## [What you need to do]
Copy every entry precisely.

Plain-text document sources
--
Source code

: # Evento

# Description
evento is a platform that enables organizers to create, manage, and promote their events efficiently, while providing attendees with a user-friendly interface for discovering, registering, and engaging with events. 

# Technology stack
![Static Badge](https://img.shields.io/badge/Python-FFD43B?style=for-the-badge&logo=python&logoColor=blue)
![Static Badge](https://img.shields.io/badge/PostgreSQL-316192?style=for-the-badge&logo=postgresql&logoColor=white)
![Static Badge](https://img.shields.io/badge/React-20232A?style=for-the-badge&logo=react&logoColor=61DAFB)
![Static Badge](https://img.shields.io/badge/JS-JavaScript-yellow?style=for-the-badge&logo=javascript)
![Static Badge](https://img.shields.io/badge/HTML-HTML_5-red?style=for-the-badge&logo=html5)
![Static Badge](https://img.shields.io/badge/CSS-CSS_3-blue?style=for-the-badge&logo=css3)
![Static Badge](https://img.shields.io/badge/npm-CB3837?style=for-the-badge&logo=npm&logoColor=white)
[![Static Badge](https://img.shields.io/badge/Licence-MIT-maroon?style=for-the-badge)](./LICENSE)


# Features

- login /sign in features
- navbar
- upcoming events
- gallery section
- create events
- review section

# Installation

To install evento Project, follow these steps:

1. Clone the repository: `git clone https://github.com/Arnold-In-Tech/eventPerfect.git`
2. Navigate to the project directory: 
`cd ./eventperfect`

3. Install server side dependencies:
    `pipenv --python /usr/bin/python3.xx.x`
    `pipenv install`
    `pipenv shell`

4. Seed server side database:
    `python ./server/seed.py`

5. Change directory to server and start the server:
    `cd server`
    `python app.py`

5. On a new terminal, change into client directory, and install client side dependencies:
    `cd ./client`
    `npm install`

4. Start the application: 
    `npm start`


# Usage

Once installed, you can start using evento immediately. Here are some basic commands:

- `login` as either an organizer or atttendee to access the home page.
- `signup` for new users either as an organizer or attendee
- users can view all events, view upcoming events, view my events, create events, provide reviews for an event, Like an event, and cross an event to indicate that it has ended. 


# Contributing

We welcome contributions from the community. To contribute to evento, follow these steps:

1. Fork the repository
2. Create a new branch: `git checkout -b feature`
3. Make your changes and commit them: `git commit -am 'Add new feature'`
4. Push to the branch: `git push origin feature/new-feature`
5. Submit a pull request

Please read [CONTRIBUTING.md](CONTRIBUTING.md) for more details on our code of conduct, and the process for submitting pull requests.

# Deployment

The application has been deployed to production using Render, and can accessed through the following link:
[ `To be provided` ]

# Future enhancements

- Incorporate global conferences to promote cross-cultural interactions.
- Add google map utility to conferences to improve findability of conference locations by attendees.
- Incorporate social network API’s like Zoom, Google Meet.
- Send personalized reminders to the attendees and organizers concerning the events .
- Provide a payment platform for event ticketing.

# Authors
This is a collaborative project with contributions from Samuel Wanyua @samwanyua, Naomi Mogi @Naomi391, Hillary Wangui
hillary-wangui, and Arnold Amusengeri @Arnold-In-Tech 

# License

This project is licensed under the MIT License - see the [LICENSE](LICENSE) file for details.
--
## [Response]
Source code

: # Evento

# Description
evento is a platform that enables organizers to create, manage, and promote their events efficiently, while providing attendees with a user-friendly interface for discovering, registering, and engaging with events. 

# Technology stack
![Static Badge](https://img.shields.io/badge/Python-FFD43B?style=for-the-badge&logo=python&logoColor=blue)
![Static Badge](https://img.shields.io/badge/PostgreSQL-316192?style=for-the-badge&logo=postgresql&logoColor=white)
![Static Badge](https://img.shields.io/badge/React-20232A?style=for-the-badge&logo=react&logoColor=61DAFB)
![Static Badge](https://img.shields.io/badge/JS-JavaScript-yellow?style=for-the-badge&logo=javascript)
![Static Badge](https://img.shields.io/badge/HTML-HTML_5-red?style=for-the-badge&logo=html5)
![Static Badge](https://img.shields.io/badge/CSS-CSS_3-blue?style=for-the-badge&logo=css3)
![Static Badge](https://img.shields.io/badge/npm-CB3837?style=for-the-badge&logo=npm&logoColor=white)
[![Static Badge](https://img.shields.io/badge/Licence-MIT-maroon?style=for-the-badge)](./LICENSE)


# Features

- login /sign in features
- navbar
- upcoming events
- gallery section
- create events
- review section

# Installation

To install evento Project, follow these steps:

1. Clone the repository: `git clone https://github.com/Arnold-In-Tech/eventPerfect.git`
2. Navigate to the project directory: 
`cd ./eventperfect`

3. Install server side dependencies:
    `pipenv --python /usr/bin/python3.xx.x`
    `pipenv install`
    `pipenv shell`

4. Seed server side database:
    `python ./server/seed.py`

5. Change directory to server and start the server:
    `cd server`
    `python app.py`

5. On a new terminal, change into client directory, and install client side dependencies:
    `cd ./client`
    `npm install`

4. Start the application: 
    `npm start`


# Usage

Once installed, you can start using evento immediately. Here are some basic commands:

- `login` as either an organizer or atttendee to access the home page.
- `signup` for new users either as an organizer or attendee
- users can view all events, view upcoming events, view my events, create events, provide reviews for an event, Like an event, and cross an event to indicate that it has ended. 


# Contributing

We welcome contributions from the community. To contribute to evento, follow these steps:

1. Fork the repository
2. Create a new branch: `git checkout -b feature`
3. Make your changes and commit them: `git commit -am 'Add new feature'`
4. Push to the branch: `git push origin feature/new-feature`
5. Submit a pull request

Please read [CONTRIBUTING.md](CONTRIBUTING.md) for more details on our code of conduct, and the process for submitting pull requests.

# Deployment

The application has been deployed to production using Render, and can accessed through the following link:
[ `To be provided` ]

# Future enhancements

- Incorporate global conferences to promote cross-cultural interactions.
- Add google map utility to conferences to improve findability of conference locations by attendees.
- Incorporate social network API’s like Zoom, Google Meet.
- Send personalized reminders to the attendees and organizers concerning the events .
- Provide a payment platform for event ticketing.

# Authors
This is a collaborative project with contributions from Samuel Wanyua @samwanyua, Naomi Mogi @Naomi391, Hillary Wangui
hillary-wangui, and Arnold Amusengeri @Arnold-In-Tech 

# License

This project is licensed under the MIT License - see the [LICENSE](LICENSE) file for details.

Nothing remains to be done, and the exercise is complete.